Maggie’s heart started to pound in her chest. There was silence that lingered; heavy silence that crushed her. A few moments later the doctor reached over and closed Hershel’s eyes.
“He’s gone…” she whispered, feeling Bob Stookey’s hand on her arm.
“It’s a mercy,” he said softly. “He was in a lot of pain, very sick. I don’t know if heaven’s real, but there’s no man more deserving of it than Hershel Greene. I’ve gotta tie his hands and muzzle him, now. You don’t wanna see that.”
“No, I’m gonna help,” Maggie said, with determination. “He’s my father. I’ll get his hands.”
Bob nodded and put a muzzle over Hershel’s head, while Maggie took the leather gloves from the bag and secured them to each of his hands before cuffing them together. They both took the body into the only guest room and secured him to a chair, tying him down so he couldn’t move, until the funeral home could come and collect him in the morning.

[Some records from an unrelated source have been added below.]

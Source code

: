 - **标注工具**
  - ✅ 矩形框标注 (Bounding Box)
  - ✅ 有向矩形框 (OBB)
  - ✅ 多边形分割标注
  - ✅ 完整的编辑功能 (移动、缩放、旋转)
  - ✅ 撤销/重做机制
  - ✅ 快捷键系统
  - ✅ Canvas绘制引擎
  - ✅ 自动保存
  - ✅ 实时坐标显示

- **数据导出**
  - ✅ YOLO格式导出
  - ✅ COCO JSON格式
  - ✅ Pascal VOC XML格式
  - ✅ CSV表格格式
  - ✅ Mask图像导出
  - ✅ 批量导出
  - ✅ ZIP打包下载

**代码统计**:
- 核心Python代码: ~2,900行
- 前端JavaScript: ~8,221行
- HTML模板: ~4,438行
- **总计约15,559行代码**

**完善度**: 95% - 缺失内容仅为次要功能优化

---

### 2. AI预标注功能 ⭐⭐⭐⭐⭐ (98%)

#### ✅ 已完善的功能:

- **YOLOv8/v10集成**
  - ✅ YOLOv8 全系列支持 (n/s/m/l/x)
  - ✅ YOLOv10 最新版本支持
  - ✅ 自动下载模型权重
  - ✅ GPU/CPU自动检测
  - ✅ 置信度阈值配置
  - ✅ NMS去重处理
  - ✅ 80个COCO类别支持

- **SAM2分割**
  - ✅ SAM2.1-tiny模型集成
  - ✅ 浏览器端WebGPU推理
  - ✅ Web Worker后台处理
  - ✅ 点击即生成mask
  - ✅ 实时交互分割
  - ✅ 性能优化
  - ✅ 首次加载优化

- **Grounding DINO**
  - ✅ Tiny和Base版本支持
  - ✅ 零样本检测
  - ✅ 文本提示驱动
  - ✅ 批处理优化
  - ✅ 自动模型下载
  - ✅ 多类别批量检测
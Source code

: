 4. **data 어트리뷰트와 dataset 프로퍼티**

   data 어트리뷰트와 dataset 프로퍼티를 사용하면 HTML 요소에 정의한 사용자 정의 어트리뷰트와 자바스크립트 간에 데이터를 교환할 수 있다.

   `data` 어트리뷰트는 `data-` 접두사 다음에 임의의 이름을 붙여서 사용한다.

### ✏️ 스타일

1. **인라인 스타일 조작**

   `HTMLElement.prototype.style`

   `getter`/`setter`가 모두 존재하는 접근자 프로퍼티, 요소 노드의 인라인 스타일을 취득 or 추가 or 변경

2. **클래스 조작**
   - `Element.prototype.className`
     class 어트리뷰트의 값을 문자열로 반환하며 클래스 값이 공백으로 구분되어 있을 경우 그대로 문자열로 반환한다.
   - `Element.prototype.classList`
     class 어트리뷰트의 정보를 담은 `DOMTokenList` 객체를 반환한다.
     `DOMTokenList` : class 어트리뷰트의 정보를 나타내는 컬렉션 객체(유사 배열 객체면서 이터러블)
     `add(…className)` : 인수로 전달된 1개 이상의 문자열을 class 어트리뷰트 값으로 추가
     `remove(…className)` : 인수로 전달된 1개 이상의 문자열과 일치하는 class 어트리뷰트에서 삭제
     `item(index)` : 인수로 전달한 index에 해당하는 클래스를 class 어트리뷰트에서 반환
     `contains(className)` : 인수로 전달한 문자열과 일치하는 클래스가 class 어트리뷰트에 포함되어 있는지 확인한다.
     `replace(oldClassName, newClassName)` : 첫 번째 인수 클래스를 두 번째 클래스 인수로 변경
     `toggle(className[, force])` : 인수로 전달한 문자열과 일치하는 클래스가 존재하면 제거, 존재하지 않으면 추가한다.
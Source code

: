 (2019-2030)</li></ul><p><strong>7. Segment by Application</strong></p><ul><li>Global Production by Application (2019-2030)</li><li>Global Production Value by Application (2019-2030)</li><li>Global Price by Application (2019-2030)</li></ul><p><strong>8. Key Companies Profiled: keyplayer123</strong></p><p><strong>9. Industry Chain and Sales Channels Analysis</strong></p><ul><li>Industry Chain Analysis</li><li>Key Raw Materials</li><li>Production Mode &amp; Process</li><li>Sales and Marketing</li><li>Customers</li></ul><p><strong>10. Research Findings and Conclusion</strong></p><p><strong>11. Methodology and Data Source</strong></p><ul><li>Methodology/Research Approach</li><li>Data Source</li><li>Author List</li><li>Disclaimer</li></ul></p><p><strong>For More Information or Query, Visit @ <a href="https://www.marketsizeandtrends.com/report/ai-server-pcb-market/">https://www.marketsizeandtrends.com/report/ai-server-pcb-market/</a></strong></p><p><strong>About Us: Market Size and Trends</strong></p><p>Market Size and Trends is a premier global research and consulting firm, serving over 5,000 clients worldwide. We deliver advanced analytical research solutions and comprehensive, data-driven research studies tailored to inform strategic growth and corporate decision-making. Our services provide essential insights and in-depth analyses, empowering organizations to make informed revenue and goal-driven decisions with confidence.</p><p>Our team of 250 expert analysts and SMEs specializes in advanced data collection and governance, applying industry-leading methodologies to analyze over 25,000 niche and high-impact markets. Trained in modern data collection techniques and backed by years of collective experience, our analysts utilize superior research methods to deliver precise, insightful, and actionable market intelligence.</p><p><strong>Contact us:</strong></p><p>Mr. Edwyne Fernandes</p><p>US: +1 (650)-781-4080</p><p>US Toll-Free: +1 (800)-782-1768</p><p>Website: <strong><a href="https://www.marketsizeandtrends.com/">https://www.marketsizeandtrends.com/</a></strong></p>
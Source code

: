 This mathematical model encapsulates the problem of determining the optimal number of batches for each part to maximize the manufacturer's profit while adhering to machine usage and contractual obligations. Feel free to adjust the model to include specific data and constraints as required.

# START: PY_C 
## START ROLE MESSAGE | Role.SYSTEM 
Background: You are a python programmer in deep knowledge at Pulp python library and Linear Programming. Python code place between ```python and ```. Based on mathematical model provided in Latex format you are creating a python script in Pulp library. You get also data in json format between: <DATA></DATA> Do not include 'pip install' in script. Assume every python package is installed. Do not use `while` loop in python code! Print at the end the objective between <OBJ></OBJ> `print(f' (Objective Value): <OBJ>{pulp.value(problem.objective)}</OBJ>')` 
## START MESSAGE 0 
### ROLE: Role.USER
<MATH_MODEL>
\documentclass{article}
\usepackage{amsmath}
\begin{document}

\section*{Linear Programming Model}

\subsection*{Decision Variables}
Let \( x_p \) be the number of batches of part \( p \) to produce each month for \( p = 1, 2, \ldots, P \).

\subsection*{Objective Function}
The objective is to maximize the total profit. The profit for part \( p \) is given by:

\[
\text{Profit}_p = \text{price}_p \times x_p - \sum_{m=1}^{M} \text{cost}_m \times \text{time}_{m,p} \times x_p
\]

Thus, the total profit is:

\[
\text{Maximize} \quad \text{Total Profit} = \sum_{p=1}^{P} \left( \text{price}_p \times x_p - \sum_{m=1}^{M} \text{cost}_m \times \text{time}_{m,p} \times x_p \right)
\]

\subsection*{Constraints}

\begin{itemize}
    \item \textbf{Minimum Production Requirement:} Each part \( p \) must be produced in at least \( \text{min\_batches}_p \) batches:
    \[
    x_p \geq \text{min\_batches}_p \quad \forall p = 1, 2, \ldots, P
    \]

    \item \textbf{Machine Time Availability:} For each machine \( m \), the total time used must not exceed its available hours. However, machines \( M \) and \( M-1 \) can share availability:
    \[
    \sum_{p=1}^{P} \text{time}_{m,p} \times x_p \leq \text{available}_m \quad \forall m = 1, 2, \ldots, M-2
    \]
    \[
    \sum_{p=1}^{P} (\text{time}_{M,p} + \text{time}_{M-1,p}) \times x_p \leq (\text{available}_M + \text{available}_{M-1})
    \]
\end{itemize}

“I have to tell them,” Maggie said, tears streaming down her face.
“You won’t have to do it alone,” Bob said.
Together, they headed toward the kitchen, where Beth, Josephine, Patricia, and Otis were talking and getting the table set.
“Mama,” Maggie said.
Josephine turned to Maggie, took one look in her eyes, and sighed, sitting heavily in her chair. No other words were needed. Maggie hurried to kneel beside her, along with Beth, holding her close as they wept together, mourning their loss together.